Oh and to add insult to injury I've chosen now to give up caffeine......that'll see me right over the next very busy few months.................................................not!

On another note, I have managed to have the most empowering births recently, after a long session of tougher ones I have finally hit a change in the tide. Now, whether that is just these were all second time moms (I imagine that is a lot of it) or perhaps I am actually more aware and practised these days (possibly a tiny part of it!) but since the first VBAC in may this year I am on some kind of roll (of course, saying that I have just burst my big fat bubble of destiny now!).

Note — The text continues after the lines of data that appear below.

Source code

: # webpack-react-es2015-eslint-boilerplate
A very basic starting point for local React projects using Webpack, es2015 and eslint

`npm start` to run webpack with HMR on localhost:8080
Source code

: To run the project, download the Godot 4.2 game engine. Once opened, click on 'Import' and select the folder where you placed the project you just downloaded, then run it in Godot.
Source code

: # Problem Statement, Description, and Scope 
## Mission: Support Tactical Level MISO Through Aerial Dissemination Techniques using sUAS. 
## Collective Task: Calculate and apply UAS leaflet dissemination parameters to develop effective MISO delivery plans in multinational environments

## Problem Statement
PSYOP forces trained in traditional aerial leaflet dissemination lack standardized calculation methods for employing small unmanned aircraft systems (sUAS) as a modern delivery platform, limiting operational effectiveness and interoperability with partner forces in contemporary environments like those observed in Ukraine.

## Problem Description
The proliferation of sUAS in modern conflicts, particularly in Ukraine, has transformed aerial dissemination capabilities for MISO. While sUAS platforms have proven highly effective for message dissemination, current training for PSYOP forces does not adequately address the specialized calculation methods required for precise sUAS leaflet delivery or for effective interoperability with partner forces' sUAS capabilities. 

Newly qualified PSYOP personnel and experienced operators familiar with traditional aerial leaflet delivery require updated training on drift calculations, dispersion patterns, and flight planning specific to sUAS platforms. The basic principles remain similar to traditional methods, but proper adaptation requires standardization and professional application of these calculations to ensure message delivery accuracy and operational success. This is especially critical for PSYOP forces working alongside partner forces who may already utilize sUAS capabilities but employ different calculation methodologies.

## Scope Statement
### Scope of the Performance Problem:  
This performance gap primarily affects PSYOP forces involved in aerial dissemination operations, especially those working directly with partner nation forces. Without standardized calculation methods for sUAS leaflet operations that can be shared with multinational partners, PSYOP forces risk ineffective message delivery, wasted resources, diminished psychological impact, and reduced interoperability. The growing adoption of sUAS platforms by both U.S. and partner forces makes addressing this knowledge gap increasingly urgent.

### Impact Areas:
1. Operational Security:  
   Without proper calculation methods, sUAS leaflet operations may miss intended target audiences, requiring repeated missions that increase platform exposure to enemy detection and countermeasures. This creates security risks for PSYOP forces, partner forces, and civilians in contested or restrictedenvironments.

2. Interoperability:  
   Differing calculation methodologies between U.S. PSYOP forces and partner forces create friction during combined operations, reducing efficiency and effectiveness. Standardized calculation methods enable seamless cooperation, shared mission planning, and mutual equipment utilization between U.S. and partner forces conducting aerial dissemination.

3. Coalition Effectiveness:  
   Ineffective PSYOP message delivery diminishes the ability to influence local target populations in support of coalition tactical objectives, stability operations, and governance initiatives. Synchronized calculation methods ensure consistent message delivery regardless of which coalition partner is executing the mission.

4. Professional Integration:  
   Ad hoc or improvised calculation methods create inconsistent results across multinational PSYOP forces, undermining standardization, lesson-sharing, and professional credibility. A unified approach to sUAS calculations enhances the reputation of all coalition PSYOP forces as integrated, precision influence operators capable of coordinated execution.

September saw a 1hr 2om natural birth that I made with 40 mins to spare!
October was a 2 hour 30 min natural VBAC
and on Monday was perhaps one of the hardest births I've ever attended. Again she achieved a natural birth in around six hours, but she found the tail end of it incredibly hard and was not helped by jobsworthy nurses insisting she had to birth on the bed and the jobsworthy IV nurse who couldn't take her blood from her arm when it was on a table and she had to lie down to have her blood taken (wtf is that all about?!) and kept huffing and sighing when my client had a contraction so she was unable to relax enough for the blood to flow, or that she had to have a Hep Lock in at the start. As she transistioned she began to take flight and I did think I might lose her. Her eyes were imploring me to take the pain away and I had to be firm with her, tell her she was nearly there and that she needed to go deep inside herself and find that last bit of inner strength. She was finding that standing leaning over the table was working best for her contractions and I was vigourously rubbing her lower back. She progressed the latter part of first stage (from 4 - 9) incredibly fast, within an hour, and thus (this is why I find hospitals and L & D nurses - some of them- hard work) the nurses didn't believe she was there when she said she had to push. Of course, there she was wanting to push the baby out standing up - no issue, but the nurses decided that was the time to flap like a bunch of hens with a fox up their bum flaps........no one decided that perhaps putting matting under her might be wise (so I grabbed it and moved it just in case) and then some bright spark thought it would be funny to lift her (head fully emerged at that point!) onto the bed.................the baby literally fell as she landed on her back on the bed - luckily one nurse was at least positioned to catch, but had she fallen as the mother was being moved, well it doesn't bear thinking about. Why oh why could she not have been left alone or just helped to kneel down onto the matting I'd laid out underneath her. It is things like this that infuriate the heck out of me as I am totally helpless in a situation like this. I either get evicted from the room (and potentially the hospital and future births there) if I question their authority or I seem to "take the side of the nurses" if I go along with their suggestions. It's a tough call.

So, this may be my last birth until I am established back over the pond somewhere. It seems odd to think that this could be it for now. Mind you, if you are going to go out, at least go out on a high and these last births have certainly done that.

Sunday, November 16, 2008

You've been Elfed!

Be warned, you need tissues, a change of tena and .......a quiet office space!!!!!! Hysterical!!

Sunday, November 09, 2008

It. Is. Done!!!



Ta da!!!!


Wee missy has a new sweater. I am actually very chuffed with my perserverence with this one! It's taken me just over a fortnight and some cursing into the small hours, but it is complete.


So on to the next project, sweater for Mr Beehive the younger now. I found some eco-wool made out of recycled plastic bottles in "The Store that cannot be named" the other day, $2.85 a pop!!!!!!!!! It's really soft too, so I am going to give it a go, see how it knits up.


I will try not to get so embedded in this one that I don't update my blog!!



She's also wearing a recycled skirt that I made from an old sweater I had. Very recycled thrifty girlie today and uber blue too, no idea where that all came about!